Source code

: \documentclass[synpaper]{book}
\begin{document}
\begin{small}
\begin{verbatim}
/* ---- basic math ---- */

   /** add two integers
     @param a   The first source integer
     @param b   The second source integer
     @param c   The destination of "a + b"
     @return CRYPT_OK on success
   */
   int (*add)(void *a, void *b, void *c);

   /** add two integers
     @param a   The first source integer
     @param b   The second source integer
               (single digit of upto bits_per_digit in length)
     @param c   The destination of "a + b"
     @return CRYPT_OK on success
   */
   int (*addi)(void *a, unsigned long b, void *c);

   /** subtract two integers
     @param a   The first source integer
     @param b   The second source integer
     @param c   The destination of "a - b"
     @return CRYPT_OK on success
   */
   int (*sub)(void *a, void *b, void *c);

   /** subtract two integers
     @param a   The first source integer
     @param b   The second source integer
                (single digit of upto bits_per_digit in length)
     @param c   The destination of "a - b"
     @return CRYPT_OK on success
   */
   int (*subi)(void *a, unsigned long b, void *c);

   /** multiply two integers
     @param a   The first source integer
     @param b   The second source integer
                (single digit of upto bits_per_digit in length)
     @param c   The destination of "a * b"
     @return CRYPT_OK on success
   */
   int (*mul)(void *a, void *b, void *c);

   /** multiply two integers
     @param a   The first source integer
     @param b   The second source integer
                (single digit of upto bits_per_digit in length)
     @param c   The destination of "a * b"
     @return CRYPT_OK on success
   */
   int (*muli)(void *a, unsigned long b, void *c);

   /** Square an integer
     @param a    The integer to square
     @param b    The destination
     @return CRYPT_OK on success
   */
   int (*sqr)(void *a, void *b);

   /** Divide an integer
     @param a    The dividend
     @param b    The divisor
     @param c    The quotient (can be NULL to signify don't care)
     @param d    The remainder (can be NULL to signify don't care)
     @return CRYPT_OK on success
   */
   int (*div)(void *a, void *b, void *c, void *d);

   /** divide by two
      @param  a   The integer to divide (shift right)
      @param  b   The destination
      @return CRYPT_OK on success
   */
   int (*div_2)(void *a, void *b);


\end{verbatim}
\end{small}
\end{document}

#### [Task statement]
Note every line above where the string "unsigned" shows up, and copy those lines.

#### [Solution to this problem]
   int (*addi)(void *a, unsigned long b, void *c);
   int (*subi)(void *a, unsigned long b, void *c);
   int (*muli)(void *a, unsigned long b, void *c);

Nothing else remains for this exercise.